The cutting of the communications systems made it worse because most the event invitations that were sent to people were sent on Facebook and Twitter. So was the news that was released and sent to the world. All the networks and all websites were cut off completely and no one able to send anything. On January 25th at least we were able to send information on the spot about what was happening in Tahrir Square until midnight. So the world knew what was happening to us. But on the 28th the situation changed, we were totally cut off from the world. The whole world was detached from the butchery that was taking place.

Sayed Fathy (attorney, Halali Institute for Freedoms and the Front to Defend Egyptian Protesters): My assessment is that it had a positive effect. There was great stupidity and foolishness in cutting off the Internet and communications. It created a kind of curiosity for many families so they went down into the street, and many youths went down because they cant just stay home and become isolated from such an important and singular moment. They went down and participated.

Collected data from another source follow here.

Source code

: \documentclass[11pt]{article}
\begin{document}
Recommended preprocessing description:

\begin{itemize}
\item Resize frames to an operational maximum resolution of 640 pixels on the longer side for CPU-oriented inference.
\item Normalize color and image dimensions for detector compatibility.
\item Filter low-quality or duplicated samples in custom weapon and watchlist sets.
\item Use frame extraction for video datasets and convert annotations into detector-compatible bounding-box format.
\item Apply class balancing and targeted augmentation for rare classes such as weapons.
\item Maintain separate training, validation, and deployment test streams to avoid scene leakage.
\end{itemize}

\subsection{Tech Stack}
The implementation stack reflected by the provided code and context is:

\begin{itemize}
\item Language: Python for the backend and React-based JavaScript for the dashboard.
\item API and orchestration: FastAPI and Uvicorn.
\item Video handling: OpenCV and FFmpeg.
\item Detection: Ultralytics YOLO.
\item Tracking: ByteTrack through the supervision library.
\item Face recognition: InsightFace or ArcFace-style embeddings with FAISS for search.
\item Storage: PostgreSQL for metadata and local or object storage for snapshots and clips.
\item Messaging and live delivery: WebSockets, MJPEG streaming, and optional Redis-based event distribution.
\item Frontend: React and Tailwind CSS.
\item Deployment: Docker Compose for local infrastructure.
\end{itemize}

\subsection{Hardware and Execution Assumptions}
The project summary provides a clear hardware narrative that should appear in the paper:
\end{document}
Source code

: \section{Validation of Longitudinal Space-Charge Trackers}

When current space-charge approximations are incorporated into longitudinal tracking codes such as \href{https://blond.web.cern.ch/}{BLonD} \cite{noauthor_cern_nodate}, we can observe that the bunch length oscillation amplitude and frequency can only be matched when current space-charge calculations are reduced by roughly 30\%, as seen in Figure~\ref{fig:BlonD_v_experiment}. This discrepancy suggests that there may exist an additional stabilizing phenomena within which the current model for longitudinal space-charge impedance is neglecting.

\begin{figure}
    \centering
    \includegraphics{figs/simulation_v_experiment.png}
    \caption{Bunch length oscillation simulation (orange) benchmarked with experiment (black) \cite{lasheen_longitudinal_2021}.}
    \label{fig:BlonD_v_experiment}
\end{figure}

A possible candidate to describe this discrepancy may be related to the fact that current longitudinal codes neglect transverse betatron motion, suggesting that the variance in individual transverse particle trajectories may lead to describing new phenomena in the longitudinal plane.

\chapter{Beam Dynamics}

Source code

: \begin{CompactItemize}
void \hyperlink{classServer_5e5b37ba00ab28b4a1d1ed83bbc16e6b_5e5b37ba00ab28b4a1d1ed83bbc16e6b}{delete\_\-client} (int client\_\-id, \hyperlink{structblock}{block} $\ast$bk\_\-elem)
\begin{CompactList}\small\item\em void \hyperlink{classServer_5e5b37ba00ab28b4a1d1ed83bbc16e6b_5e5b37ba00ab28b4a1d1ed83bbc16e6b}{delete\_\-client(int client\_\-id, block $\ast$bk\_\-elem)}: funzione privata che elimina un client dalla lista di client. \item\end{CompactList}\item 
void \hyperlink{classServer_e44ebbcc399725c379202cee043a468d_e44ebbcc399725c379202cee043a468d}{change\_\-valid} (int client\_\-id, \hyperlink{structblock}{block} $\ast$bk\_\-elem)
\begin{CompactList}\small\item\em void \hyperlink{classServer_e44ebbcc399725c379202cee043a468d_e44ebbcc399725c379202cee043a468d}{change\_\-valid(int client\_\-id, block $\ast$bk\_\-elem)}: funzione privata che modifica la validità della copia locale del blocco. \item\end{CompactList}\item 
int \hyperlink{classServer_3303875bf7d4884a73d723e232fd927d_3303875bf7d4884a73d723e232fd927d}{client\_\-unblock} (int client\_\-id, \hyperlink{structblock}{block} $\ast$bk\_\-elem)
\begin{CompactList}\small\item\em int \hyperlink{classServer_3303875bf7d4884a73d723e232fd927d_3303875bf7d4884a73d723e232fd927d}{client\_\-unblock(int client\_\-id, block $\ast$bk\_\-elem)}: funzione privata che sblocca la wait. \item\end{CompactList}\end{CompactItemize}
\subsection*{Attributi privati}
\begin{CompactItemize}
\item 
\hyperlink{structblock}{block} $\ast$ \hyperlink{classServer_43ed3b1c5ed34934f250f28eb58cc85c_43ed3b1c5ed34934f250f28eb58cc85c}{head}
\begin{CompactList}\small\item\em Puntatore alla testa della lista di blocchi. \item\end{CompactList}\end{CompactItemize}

Mahitab El Gilhany (Journalism student and medical engineer): Look, Sir, we are the reason this revolution succeeded: Those who went out into the street and the people who joined those who went out. Cutting off the Internet and Facebook is what caused people who only share things on the Internet to go down to the street. And that was a great success. The cutting of mobile cell service meant that those with kids or husbands or fiancées or anyone they know who was in the street – after the phones were cut they had no idea if they were alive or not – they then went down to the street. And that is the biggest proof that this revolution did not succeed because of Facebook. It succeeded from the street.

This is part I of An Oral History of the Egyptian Revolution, from March 2011 interviews conducted in Egypt by Gregory Berger, Al Giordano, Joe Rizk and Naglaa Younes.

The oral history project is one section of The School of Authentic Journalism’s Manual to Change the World, a larger multi-media encyclopedia, available free of charge, for journalists, community organizers and practitioners of civil resistance to help ourselves and each other develop better skills, strategies and tactics while doing these kinds of work, which often overlap with each other.